Dan Walters

Those who use California roads should pay to fix them

This aerial photo shows the collapsed elevated section of Interstate 10 on July 20, 2015, in Desert Center, Calif. All traffic along the freeway connecting California and Arizona was blocked indefinitely when the bridge over a desert wash collapsed during a major storm, and the roadway in the opposite direction sustained severe damage.
This aerial photo shows the collapsed elevated section of Interstate 10 on July 20, 2015, in Desert Center, Calif. All traffic along the freeway connecting California and Arizona was blocked indefinitely when the bridge over a desert wash collapsed during a major storm, and the roadway in the opposite direction sustained severe damage.
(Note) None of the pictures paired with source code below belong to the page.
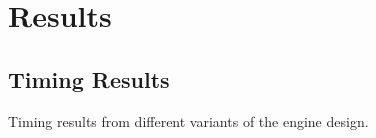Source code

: \chapter{Results}

\section{Timing Results}

Timing results from different variants of the engine design.
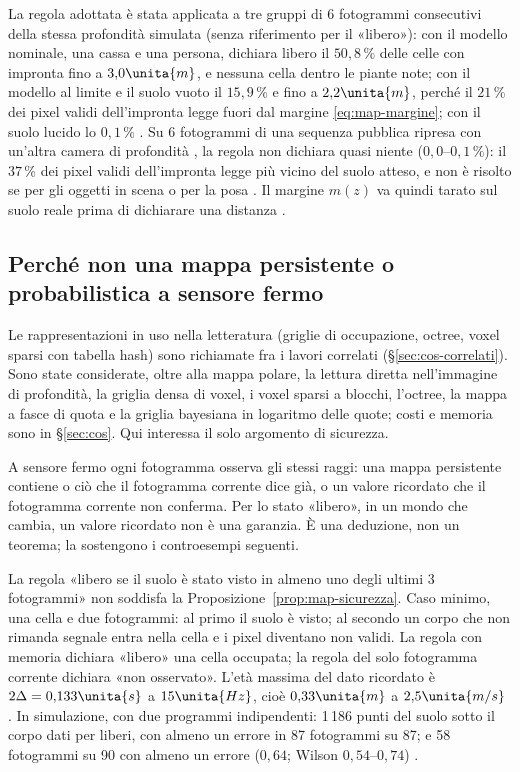 La regola adottata è stata applicata a tre gruppi di 6 fotogrammi consecutivi della stessa profondità simulata (senza riferimento per il «libero»): con il modello nominale, una cassa e una persona, dichiara libero il $50{,}8\,\%$ delle celle con impronta fino a $3{,}0\unita{m}$, e nessuna cella dentro le piante note; con il modello al limite e il suolo vuoto il $15{,}9\,\%$ e fino a $2{,}2\unita{m}$, perché il $21\,\%$ dei pixel validi dell'impronta legge fuori dal margine \eqref{eq:map-margine}; con il suolo lucido lo $0{,}1\,\%$ . Su 6 fotogrammi di una sequenza pubblica ripresa con un'altra camera di profondità \cite{tum-rgbd}, la regola non dichiara quasi niente ($0{,}0$–$0{,}1\,\%$): il $37\,\%$ dei pixel validi dell'impronta legge più vicino del suolo atteso, e non è risolto se per gli oggetti in scena o per la posa . Il margine $m(z)$ va quindi tarato sul suolo reale prima di dichiarare una distanza .

\subsection{Perché non una mappa persistente o probabilistica a sensore fermo}\label{sec:map-persistente}

Le rappresentazioni in uso nella letteratura (griglie di occupazione, octree, voxel sparsi con tabella hash) sono richiamate fra i lavori correlati (\S\ref{sec:cos-correlati}). Sono state considerate, oltre alla mappa polare, la lettura diretta nell'immagine di profondità, la griglia densa di voxel, i voxel sparsi a blocchi, l'octree, la mappa a fasce di quota e la griglia bayesiana in logaritmo delle quote; costi e memoria sono in \S\ref{sec:cos}. Qui interessa il solo argomento di sicurezza.

\begin{osservazione}\label{oss:map-fermo}
A sensore fermo ogni fotogramma osserva gli stessi raggi: una mappa persistente contiene o ciò che il fotogramma corrente dice già, o un valore ricordato che il fotogramma corrente non conferma. Per lo stato «libero», in un mondo che cambia, un valore ricordato non è una garanzia. È una deduzione, non un teorema; la sostengono i controesempi seguenti.
\end{osservazione}

\begin{controesempio}\label{cex:map-memoria}
La regola «libero se il suolo è stato visto in almeno uno degli ultimi 3 fotogrammi» non soddisfa la Proposizione~\ref{prop:map-sicurezza}. Caso minimo, una cella e due fotogrammi: al primo il suolo è visto; al secondo un corpo che non rimanda segnale entra nella cella e i pixel diventano non validi. La regola con memoria dichiara «libero» una cella occupata; la regola del solo fotogramma corrente dichiara «non osservato». L'età massima del dato ricordato è $2\Delta=0{,}133\unita{s}$ a $15\unita{Hz}$, cioè $0{,}33\unita{m}$ a $2{,}5\unita{m/s}$ . In simulazione, con due programmi indipendenti: 1\,186 punti del suolo sotto il corpo dati per liberi, con almeno un errore in 87 fotogrammi su 87; e 58 fotogrammi su 90 con almeno un errore ($0{,}64$; Wilson $0{,}54$–$0{,}74$) .
\end{controesempio}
AP

When California was building what became a world-class network of freeways, highways and local roads after World War II, it relied on a simple financial tool called “user pays.”

Personal and commercial users of roadways paid for their construction and maintenance through fuel taxes, motor vehicle fees, bridge tolls and weight fees on trucks.

The system enjoyed wide public support because of its self-evident fairness, although there were occasional squabbles over how the money was being spent.

It broke down in the 1970s as those on the left came to see highways as an environmental and social evil and those on the right rigidly opposed new taxes of any kind.

Jerry Brown’s first governorship was marked by ceaseless wrangling in the Capitol over the issue as new construction slowed to a crawl but traffic spiked upward.

Four decades later, California motorists are paying some of the nation’s highest gasoline taxes but face the nation’s worst traffic congestion on roadways that are crumbling from heavy use (nearly a billion vehicle-miles a day) and maintenance neglect.

Meanwhile, the time-tested user-pays principle has eroded. The state has sometimes used bonds for highway construction, most prominently a 2006 bond issue that then-Gov. Arnold Schwarzenegger championed. And local governments have turned to sales tax increases to finance not only local projects but state highways.

For the past couple of years, the Capitol has fitfully talked about the transportation financing crisis. Brown 2.0 has proposed a modest plan, and as the new legislative session began, a two-house proposal surfaced.

The latter would partially honor the user-pays principle by raising fuel taxes and placing new fees on electric and hybrid cars that consume little or no fuel.

However, it also would violate the principle in several ways, such as indirectly tapping the state’s general fund by compelling it to pay for the 2006 transportation bond issue. After becoming governor in 2011, Brown insisted that the bond be repaid from transportation revenues, thus bolstering the user-pays principle, and the two-house proposal would reverse that decree.

The proposal also grabs fuel tax money that is derived from boaters and off-road vehicle users and is supposed to be spent on facilities and programs that benefit them.

Organizations of off-road vehicle and boat owners dislike that, as they should. Taking that money not only violates the user-pays principle but adds to the cynicism about official promises.

The operative ethos of those seeking a new injection of money not only for highways and local roadways, but public transportation systems, is to do whatever is necessary to get the requisite votes for enactment, no matter how it may violate fiscal principle or previous promises.

Maintaining and enhancing a huge roadway network that takes a pounding from a huge traffic load is costly, and we have neglected it for far too long. Whatever it costs, the burden should fall on its users without flim-flam.